Your task
Find each line of the entries with the string "plaintexts", please, and copy it.

(Data excerpts)
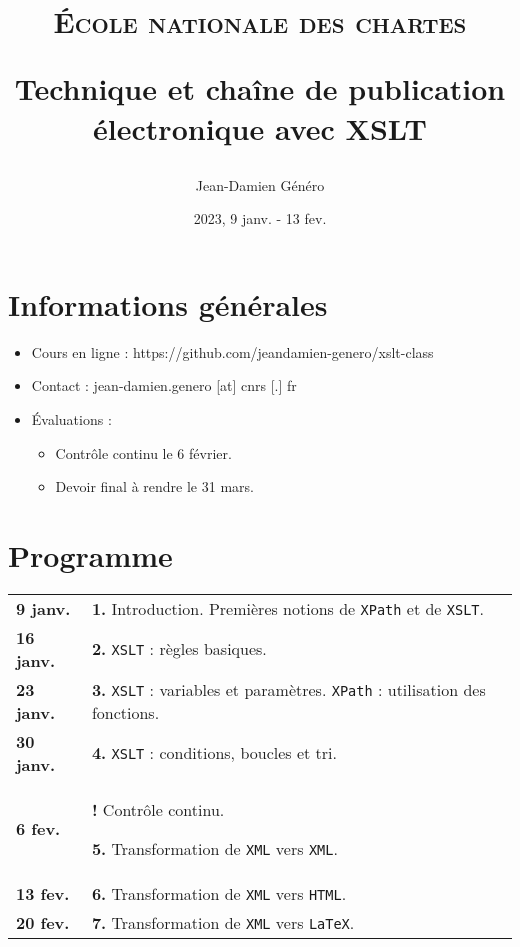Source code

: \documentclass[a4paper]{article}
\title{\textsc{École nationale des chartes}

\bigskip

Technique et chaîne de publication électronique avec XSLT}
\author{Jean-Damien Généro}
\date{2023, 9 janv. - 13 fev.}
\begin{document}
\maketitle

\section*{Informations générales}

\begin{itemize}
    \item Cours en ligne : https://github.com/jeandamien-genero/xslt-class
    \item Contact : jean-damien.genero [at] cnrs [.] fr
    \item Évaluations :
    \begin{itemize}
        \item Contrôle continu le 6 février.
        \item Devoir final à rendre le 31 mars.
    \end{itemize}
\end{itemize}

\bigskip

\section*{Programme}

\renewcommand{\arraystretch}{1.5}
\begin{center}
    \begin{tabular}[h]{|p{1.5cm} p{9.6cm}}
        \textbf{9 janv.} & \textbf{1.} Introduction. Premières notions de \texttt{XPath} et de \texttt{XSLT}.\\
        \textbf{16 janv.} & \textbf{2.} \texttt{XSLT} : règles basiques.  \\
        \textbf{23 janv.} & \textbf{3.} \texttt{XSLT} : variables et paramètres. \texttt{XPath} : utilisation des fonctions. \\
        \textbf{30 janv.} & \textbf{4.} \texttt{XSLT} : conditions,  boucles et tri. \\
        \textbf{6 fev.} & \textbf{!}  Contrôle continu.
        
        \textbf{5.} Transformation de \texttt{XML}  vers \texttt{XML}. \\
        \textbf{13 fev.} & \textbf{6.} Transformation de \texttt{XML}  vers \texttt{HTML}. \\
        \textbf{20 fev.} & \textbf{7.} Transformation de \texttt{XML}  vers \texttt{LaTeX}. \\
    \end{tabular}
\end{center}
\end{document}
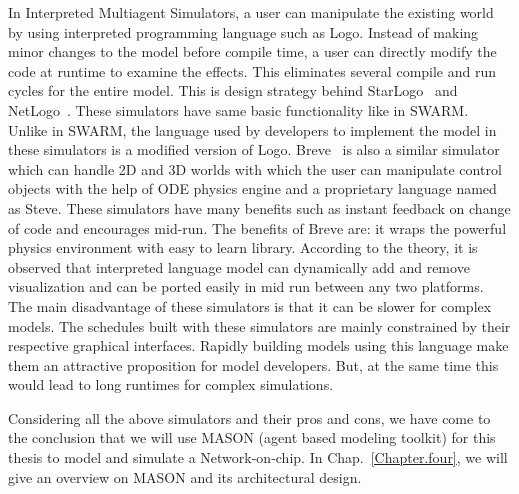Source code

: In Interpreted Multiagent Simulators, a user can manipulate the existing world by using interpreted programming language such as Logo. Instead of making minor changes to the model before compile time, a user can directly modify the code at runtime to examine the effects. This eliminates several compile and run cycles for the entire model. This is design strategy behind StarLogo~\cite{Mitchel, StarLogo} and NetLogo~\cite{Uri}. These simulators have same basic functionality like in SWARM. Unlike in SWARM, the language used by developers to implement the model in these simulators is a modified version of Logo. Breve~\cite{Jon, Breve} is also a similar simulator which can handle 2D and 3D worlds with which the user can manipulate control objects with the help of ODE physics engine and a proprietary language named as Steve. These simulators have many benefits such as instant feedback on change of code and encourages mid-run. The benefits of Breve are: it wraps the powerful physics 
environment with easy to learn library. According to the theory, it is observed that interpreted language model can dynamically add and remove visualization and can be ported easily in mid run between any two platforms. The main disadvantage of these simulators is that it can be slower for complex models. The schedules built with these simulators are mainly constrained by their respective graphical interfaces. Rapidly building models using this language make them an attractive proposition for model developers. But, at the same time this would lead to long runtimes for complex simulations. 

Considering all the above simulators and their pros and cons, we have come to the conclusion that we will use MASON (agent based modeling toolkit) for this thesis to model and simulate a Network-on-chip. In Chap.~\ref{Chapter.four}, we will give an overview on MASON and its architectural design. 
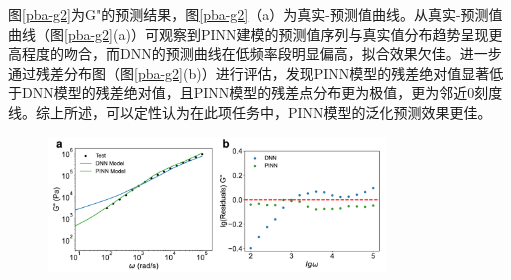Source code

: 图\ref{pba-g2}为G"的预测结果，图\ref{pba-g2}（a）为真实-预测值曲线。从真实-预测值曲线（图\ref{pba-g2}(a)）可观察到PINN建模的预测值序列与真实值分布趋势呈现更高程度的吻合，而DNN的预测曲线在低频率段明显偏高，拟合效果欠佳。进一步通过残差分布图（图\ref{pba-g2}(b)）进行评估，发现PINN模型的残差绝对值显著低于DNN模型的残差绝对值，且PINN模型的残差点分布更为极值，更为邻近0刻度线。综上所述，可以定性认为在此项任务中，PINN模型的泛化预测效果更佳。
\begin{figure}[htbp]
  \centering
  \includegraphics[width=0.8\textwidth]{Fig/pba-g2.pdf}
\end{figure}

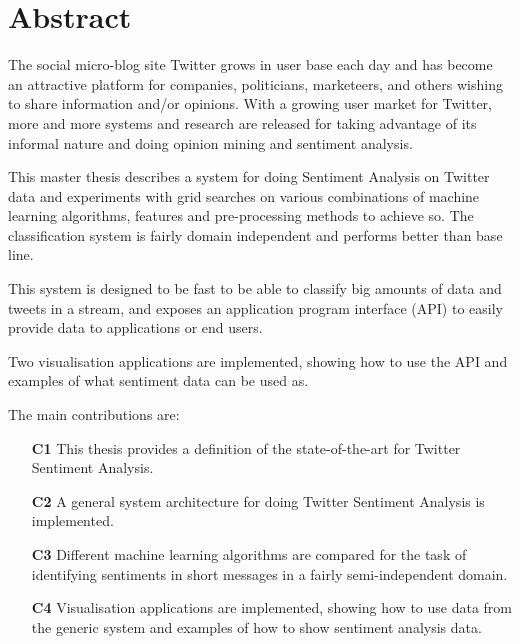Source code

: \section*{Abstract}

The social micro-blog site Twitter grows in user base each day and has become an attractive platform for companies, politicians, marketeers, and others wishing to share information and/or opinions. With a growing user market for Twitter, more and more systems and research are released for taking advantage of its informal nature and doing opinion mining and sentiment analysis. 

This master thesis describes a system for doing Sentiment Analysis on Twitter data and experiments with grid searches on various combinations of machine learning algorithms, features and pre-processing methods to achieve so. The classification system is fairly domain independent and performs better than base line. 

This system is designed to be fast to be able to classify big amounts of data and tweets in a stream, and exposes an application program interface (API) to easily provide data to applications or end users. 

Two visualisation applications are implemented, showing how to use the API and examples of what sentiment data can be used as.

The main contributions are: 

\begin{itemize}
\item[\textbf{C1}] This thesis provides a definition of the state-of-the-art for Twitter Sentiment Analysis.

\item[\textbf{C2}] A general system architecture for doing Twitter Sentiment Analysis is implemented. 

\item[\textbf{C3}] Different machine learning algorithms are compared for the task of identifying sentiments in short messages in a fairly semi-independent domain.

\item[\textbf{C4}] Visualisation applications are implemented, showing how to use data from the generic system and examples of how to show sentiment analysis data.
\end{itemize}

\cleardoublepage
* * *
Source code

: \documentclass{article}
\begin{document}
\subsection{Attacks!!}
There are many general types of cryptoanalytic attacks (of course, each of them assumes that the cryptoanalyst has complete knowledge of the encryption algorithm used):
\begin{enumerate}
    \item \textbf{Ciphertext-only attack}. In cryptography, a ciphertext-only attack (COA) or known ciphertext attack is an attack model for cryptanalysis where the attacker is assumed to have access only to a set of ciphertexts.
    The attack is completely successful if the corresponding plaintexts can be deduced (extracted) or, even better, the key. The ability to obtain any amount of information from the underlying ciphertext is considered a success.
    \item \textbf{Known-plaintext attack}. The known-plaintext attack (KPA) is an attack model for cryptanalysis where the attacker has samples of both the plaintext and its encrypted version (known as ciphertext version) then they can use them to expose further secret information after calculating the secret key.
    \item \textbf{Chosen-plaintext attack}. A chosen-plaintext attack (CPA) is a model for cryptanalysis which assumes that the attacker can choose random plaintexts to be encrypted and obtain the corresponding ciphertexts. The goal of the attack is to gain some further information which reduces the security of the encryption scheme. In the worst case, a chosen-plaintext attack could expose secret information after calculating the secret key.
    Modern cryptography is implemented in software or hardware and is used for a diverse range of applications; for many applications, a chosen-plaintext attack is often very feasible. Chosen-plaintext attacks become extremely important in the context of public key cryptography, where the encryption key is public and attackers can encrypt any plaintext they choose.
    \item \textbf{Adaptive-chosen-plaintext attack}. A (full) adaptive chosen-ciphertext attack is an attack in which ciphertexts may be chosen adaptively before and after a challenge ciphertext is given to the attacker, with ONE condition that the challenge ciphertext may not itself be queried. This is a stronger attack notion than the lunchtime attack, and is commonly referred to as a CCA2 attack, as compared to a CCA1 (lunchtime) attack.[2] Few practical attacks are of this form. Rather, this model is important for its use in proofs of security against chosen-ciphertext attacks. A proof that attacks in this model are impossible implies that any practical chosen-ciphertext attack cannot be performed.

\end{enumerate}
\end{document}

Result of the task
    The attack is completely successful if the corresponding plaintexts can be deduced (extracted) or, even better, the key. The ability to obtain any amount of information from the underlying ciphertext is considered a success.
    \item \textbf{Chosen-plaintext attack}. A chosen-plaintext attack (CPA) is a model for cryptanalysis which assumes that the attacker can choose random plaintexts to be encrypted and obtain the corresponding ciphertexts. The goal of the attack is to gain some further information which reduces the security of the encryption scheme. In the worst case, a chosen-plaintext attack could expose secret information after calculating the secret key.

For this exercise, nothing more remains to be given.